Two bits are enough for a “hard” sum

On Jan 17 I asked the following question on cs.stackexchange.com:

What is the complexity of the following variant of the SUBSET-SUM decision problem?

2-BIT SUBSET SUM: Given an integer $m \geq 0$, and a set of nonnegative integers $A = \{x_1, x_2, …, x_n\}$ such that every $x_i$ has at most $k=2$ bits set to $1$ ($x_i = 2^{b_{i_1}}+2^{b_{i_2}},\;\; b_{i_1},b_{i_2}\geq 0$); is there a subset $A’ \subseteq A$ such that the sum of its elements is equal to $m$ ?

(see the original question and answer on cs.stackexchange)

The problem is trivially solvable in polynomial time if $k=1$ and I quickly found a reduction from monotone X-SAT if $k=3$; but Tom van der Zanden found an easy reduction from SUBSET-SUM even if $k=2$. Here it is a sketch of the polynomial time reduction.

The main idea is that an integer $x$ of the original SUBSET-SUM problem having $k > 2$ bits set to 1, can be converted to $k\;$ 2-bit integers (here "2-bit integer" means having at most 2 bits equal to 1) $y_1,…,y_k$ such that $y_1+y_2+…+y_k = 2^{(k-1)+t} + x$ where $t$ is a large enough integer that will be used to keep the sum of the high bits of the $y$s distinct
Suppose that $b_1, b_2, …, b_k$ are the positions of the bits that are set to 1 in the integer $x$, then we set $y_1 = 2^{b_1} + 2^{t}$, $y_2 = 2^{b_2} + 2^{t}$ and for $2 < j \leq k$: $y_j = 2^{b_j} + 2^{t+j-2}$. For example if $x = 53 = 110101_2$:

      ...t...543210 << bit position
x:        ...110101 (k = 4)
y1:      1...000001
y2:      1...000100  
y3:     10...010000
y4:    100...100000
sum:  1000...110101 = 2^{(k-1)+t} + x

Now if we add an extra integer $z = 2^{(k-1)+t}$ and we modify the target of the original subset sum problem: $m' = m + 2^{(k-1)+t}$ then a valid solution in the corresponding 2-BIT SUBSET SUM problem must contain $z$ or (exclusive) all the $y_j$:

x:        ...110101 (k = 4)
y1:      1...000001
y2:      1...000100  
y3:     10...010000
y4:    100...100000
sum: 01000...110101 = 2^{(k-1)+t} + x

z:   01000...000000 = 2^{(k-1)+t}

m':  01000...[  m ] = 2^{(k-1)+t} + m
      ^
      this new bit in the target sum force a valid solution 
      to contain z or (exclusive) ALL the y1...y4 above

The whole reduction from SUBSET SUM problem to 2-BIT SUBSET SUM problem can be done in the following way:
given an instance of the SUBSET SUM problem, i.e. an integer $m \geq 0$ and a set of $n$ nonnegative integers $A = x_1,...,x_n$ (all in binary format); start with $t$ equal to $\lceil \log_2(\sum_i x_i) \rceil + 1$, $A' = \emptyset$, $m' = m$. For each $x_i \in A$: if $x_i$ has $k=2$ or fewer bits equal to 1 add it to $A'$, otherwise if it has more than 2 bits equal to 1, calulate the corresponding integers $y_j$ and $z$ and set $A' = A' \cup \{ y_1,...,y_k\} \cup \{ z \}$ and $m' = m' + 2^{(k-1)+y}$, finally increase $t = t + k + 1$.

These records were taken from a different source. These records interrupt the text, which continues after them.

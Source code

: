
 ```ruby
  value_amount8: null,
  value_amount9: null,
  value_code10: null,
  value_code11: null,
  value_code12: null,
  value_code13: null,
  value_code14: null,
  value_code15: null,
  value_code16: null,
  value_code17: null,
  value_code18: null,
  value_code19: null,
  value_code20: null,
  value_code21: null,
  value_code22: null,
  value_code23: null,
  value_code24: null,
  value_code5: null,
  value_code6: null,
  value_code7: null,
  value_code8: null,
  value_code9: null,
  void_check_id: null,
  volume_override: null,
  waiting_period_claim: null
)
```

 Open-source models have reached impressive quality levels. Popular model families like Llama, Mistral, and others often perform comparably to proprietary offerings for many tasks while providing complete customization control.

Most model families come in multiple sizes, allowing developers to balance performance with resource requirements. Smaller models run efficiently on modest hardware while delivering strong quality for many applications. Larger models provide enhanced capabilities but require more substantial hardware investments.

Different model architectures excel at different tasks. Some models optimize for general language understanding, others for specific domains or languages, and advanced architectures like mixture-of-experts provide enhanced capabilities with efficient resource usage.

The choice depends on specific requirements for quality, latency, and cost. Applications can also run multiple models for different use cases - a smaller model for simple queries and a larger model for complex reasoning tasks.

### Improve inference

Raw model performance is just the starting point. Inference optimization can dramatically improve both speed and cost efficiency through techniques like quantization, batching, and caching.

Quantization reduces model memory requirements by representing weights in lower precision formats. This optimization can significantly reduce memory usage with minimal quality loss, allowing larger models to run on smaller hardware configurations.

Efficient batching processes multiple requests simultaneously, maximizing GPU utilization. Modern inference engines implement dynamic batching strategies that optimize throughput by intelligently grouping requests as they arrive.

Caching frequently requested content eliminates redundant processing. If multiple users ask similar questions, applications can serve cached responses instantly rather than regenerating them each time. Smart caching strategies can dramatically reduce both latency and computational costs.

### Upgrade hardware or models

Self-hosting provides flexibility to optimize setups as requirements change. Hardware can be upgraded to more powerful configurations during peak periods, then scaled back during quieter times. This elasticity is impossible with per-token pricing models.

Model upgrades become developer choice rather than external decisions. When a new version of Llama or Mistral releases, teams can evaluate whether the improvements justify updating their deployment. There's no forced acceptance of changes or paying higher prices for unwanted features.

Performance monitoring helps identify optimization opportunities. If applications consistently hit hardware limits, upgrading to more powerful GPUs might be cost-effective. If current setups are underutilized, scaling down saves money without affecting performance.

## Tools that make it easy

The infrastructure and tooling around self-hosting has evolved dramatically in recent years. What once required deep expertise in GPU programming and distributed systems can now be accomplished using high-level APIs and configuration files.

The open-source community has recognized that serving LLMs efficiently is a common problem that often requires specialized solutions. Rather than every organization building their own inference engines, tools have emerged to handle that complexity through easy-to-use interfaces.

The resulting 2-BIT SUBSET SUM problem with target sum $m'$ and the set of 2-bit integers $A'$ has a solution if and only if the original SUBSET SUM problem has a solution.

Conclusion: the SUBSET SUM problem remains $\sf{NP}$-complete even if we restrict the integers of the given set to have at most 2 bits equal to 1.